Required work
Each line in the entries below that holds the string "explanationbox" is to be listed.

Supplied material
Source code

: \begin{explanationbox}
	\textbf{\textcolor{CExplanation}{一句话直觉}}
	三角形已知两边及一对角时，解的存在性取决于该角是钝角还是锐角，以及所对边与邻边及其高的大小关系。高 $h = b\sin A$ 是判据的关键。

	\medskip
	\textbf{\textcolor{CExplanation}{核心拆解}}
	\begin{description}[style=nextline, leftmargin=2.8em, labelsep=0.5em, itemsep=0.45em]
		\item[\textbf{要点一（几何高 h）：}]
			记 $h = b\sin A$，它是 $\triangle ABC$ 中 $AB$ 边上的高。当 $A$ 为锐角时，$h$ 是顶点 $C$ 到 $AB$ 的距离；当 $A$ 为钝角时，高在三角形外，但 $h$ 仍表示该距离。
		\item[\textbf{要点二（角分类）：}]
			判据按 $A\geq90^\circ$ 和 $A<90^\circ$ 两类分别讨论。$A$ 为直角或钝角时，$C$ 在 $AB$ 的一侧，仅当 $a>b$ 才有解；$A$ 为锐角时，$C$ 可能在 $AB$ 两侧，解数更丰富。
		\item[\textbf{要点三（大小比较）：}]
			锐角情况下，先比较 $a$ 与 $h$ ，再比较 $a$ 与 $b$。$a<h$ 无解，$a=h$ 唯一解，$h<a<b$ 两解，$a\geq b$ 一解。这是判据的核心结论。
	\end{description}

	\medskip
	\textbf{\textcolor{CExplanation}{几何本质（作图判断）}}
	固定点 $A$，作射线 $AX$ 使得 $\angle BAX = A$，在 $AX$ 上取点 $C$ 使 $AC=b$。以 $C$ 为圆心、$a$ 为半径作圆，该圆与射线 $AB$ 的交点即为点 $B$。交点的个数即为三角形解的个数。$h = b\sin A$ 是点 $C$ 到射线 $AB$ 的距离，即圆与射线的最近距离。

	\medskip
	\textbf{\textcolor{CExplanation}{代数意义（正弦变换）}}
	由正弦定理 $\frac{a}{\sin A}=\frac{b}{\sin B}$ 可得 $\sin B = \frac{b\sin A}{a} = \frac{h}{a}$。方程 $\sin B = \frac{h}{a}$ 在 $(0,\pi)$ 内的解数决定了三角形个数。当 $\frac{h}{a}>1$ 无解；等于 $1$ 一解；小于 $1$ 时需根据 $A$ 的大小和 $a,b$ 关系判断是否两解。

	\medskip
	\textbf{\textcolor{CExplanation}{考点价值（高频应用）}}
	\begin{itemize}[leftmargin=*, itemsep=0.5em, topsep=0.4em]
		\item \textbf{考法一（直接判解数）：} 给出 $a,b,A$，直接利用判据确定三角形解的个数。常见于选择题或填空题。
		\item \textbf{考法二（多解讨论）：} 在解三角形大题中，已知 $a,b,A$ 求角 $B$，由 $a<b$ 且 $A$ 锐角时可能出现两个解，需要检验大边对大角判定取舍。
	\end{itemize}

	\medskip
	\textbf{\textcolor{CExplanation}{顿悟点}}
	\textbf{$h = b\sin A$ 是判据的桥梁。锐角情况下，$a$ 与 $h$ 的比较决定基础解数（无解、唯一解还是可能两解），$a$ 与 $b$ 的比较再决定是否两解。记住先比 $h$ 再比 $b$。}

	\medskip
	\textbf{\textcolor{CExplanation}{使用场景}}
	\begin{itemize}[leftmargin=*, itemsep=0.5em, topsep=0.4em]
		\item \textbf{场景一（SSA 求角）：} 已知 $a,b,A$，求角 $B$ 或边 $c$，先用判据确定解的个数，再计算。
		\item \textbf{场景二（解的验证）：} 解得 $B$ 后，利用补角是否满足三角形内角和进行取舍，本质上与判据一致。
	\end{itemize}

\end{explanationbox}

Written answer
: \begin{explanationbox}
\end{explanationbox}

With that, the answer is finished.